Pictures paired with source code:

|---|

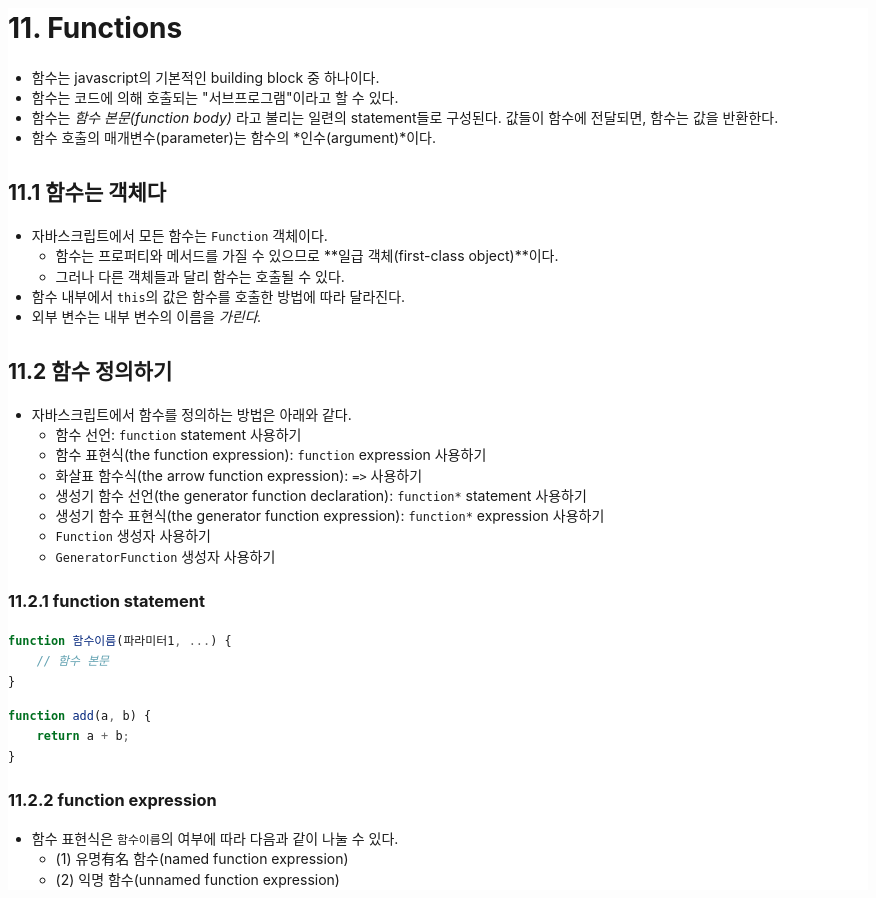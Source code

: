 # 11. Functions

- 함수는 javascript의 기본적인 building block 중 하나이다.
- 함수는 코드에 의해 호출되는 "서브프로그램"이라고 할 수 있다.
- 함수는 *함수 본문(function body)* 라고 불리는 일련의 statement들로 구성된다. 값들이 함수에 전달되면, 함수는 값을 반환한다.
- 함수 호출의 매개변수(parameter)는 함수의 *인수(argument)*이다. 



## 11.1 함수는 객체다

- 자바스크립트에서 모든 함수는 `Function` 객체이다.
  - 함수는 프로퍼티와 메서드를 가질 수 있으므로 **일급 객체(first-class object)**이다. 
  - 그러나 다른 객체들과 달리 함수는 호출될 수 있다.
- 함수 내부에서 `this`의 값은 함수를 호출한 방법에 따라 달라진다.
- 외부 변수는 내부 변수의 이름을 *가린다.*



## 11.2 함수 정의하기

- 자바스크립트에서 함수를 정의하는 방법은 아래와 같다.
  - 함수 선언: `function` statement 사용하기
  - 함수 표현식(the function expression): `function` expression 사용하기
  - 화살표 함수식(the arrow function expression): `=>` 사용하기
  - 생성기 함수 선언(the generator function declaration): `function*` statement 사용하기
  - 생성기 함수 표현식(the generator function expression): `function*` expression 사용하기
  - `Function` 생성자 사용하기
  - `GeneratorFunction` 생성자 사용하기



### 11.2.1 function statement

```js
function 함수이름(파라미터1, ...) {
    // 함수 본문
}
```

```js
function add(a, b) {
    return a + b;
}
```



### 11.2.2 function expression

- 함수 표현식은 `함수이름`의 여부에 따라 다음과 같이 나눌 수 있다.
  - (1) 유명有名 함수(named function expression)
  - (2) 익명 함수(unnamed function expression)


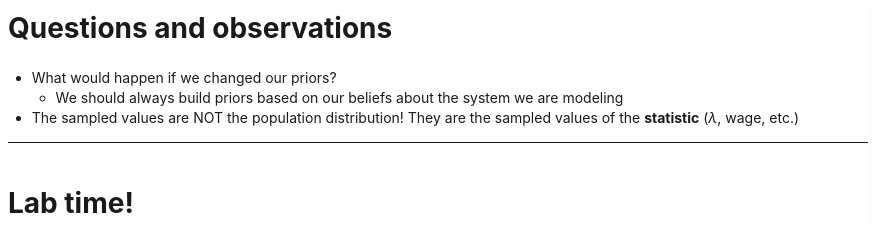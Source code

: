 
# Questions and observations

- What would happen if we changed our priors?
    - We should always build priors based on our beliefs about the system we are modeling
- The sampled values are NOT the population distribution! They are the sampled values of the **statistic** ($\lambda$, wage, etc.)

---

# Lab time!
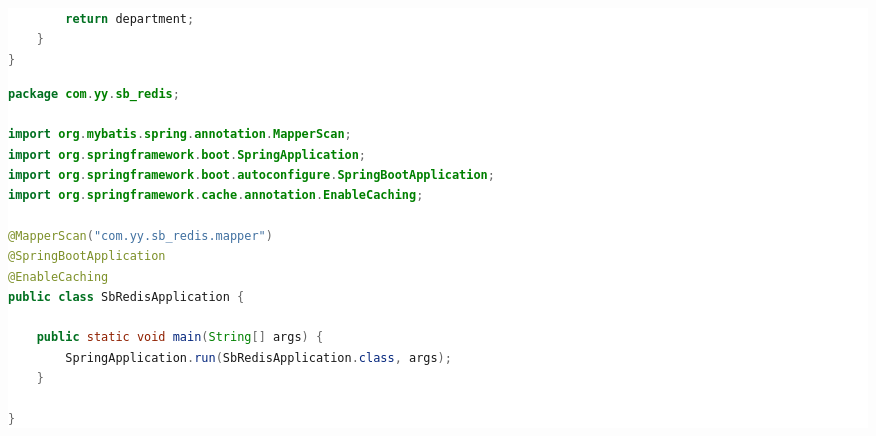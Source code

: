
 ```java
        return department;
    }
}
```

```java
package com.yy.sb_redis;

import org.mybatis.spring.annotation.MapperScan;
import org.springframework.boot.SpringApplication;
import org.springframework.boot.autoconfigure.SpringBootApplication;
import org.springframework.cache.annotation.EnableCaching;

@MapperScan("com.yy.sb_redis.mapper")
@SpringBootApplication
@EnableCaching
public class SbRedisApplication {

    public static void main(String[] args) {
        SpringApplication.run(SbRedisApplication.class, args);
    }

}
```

|---|

Repeat verbatim the lines between the start of the data and the line containing "- 함수는 프로퍼티와", both ends included, omitting all pictures.

Solution to the problem:
Source code

: # 11. Functions

- 함수는 javascript의 기본적인 building block 중 하나이다.
- 함수는 코드에 의해 호출되는 "서브프로그램"이라고 할 수 있다.
- 함수는 *함수 본문(function body)* 라고 불리는 일련의 statement들로 구성된다. 값들이 함수에 전달되면, 함수는 값을 반환한다.
- 함수 호출의 매개변수(parameter)는 함수의 *인수(argument)*이다. 



## 11.1 함수는 객체다

- 자바스크립트에서 모든 함수는 `Function` 객체이다.
  - 함수는 프로퍼티와 메서드를 가질 수 있으므로 **일급 객체(first-class object)**이다. 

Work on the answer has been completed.